INSTRUCTIONS FOR THE TASK ::
Your answer must be an exact transcription of the data, with every picture omitted.

[Collected data]

-=-=-

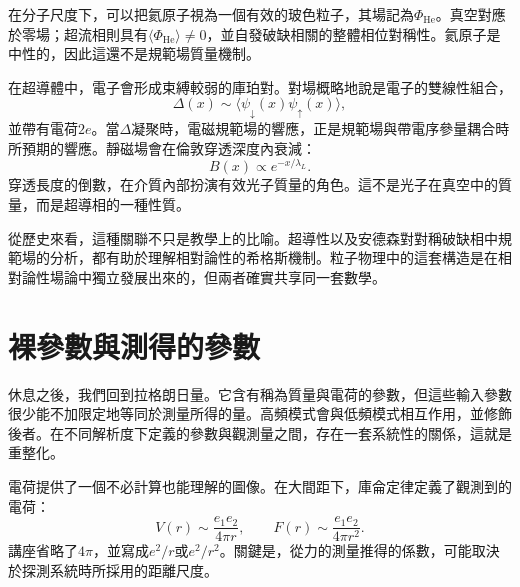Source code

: 在分子尺度下，可以把氦原子視為一個有效的玻色粒子，其場記為\(\Phi_{\mathrm{He}}\)。真空對應於零場；超流相則具有\(\langle\Phi_{\mathrm{He}}\rangle\ne0\)，並自發破缺相關的整體相位對稱性。氦原子是中性的，因此這還不是規範場質量機制。

在超導體中，電子會形成束縛較弱的庫珀對。對場概略地說是電子的雙線性組合，
\begin{equation}
  \Delta(x)\sim\langle\psi_\downarrow(x)\psi_\uparrow(x)\rangle,
  \label{eq:l10-cooper-order-parameter}
\end{equation}
並帶有電荷\(2e\)。當\(\Delta\)凝聚時，電磁規範場的響應，正是規範場與帶電序參量耦合時所預期的響應。靜磁場會在倫敦穿透深度內衰減：
\begin{equation}
  B(x)\propto e^{-x/\lambda_L}.
  \label{eq:l10-meissner-screening}
\end{equation}
穿透長度的倒數，在介質內部扮演有效光子質量的角色。這不是光子在真空中的質量，而是超導相的一種性質。

\begin{classroomqa}
\end{classroomqa}

從歷史來看，這種關聯不只是教學上的比喻。超導性以及安德森對對稱破缺相中規範場的分析，都有助於理解相對論性的希格斯機制。粒子物理中的這套構造是在相對論性場論中獨立發展出來的，但兩者確實共享同一套數學。

\section{裸參數與測得的參數}

休息之後，我們回到拉格朗日量。它含有稱為質量與電荷的參數，但這些輸入參數很少能不加限定地等同於測量所得的量。高頻模式會與低頻模式相互作用，並修飾後者。在不同解析度下定義的參數與觀測量之間，存在一套系統性的關係，這就是重整化。

電荷提供了一個不必計算也能理解的圖像。在大間距下，庫侖定律定義了觀測到的電荷：
\begin{equation}
  V(r)\sim\frac{e_1e_2}{4\pi r},
  \qquad
  F(r)\sim\frac{e_1e_2}{4\pi r^2}.
  \label{eq:l10-coulomb-law}
\end{equation}
講座省略了\(4\pi\)，並寫成\(e^2/r\)或\(e^2/r^2\)。關鍵是，從力的測量推得的係數，可能取決於探測系統時所採用的距離尺度。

-=-=-

YOUR SOLUTION ::
Source code

: 在分子尺度下，可以把氦原子視為一個有效的玻色粒子，其場記為\(\Phi_{\mathrm{He}}\)。真空對應於零場；超流相則具有\(\langle\Phi_{\mathrm{He}}\rangle\ne0\)，並自發破缺相關的整體相位對稱性。氦原子是中性的，因此這還不是規範場質量機制。

在超導體中，電子會形成束縛較弱的庫珀對。對場概略地說是電子的雙線性組合，
\begin{equation}
  \Delta(x)\sim\langle\psi_\downarrow(x)\psi_\uparrow(x)\rangle,
  \label{eq:l10-cooper-order-parameter}
\end{equation}
並帶有電荷\(2e\)。當\(\Delta\)凝聚時，電磁規範場的響應，正是規範場與帶電序參量耦合時所預期的響應。靜磁場會在倫敦穿透深度內衰減：
\begin{equation}
  B(x)\propto e^{-x/\lambda_L}.
  \label{eq:l10-meissner-screening}
\end{equation}
穿透長度的倒數，在介質內部扮演有效光子質量的角色。這不是光子在真空中的質量，而是超導相的一種性質。

\begin{classroomqa}
\end{classroomqa}

從歷史來看，這種關聯不只是教學上的比喻。超導性以及安德森對對稱破缺相中規範場的分析，都有助於理解相對論性的希格斯機制。粒子物理中的這套構造是在相對論性場論中獨立發展出來的，但兩者確實共享同一套數學。

\section{裸參數與測得的參數}

休息之後，我們回到拉格朗日量。它含有稱為質量與電荷的參數，但這些輸入參數很少能不加限定地等同於測量所得的量。高頻模式會與低頻模式相互作用，並修飾後者。在不同解析度下定義的參數與觀測量之間，存在一套系統性的關係，這就是重整化。

電荷提供了一個不必計算也能理解的圖像。在大間距下，庫侖定律定義了觀測到的電荷：
\begin{equation}
  V(r)\sim\frac{e_1e_2}{4\pi r},
  \qquad
  F(r)\sim\frac{e_1e_2}{4\pi r^2}.
  \label{eq:l10-coulomb-law}
\end{equation}
講座省略了\(4\pi\)，並寫成\(e^2/r\)或\(e^2/r^2\)。關鍵是，從力的測量推得的係數，可能取決於探測系統時所採用的距離尺度。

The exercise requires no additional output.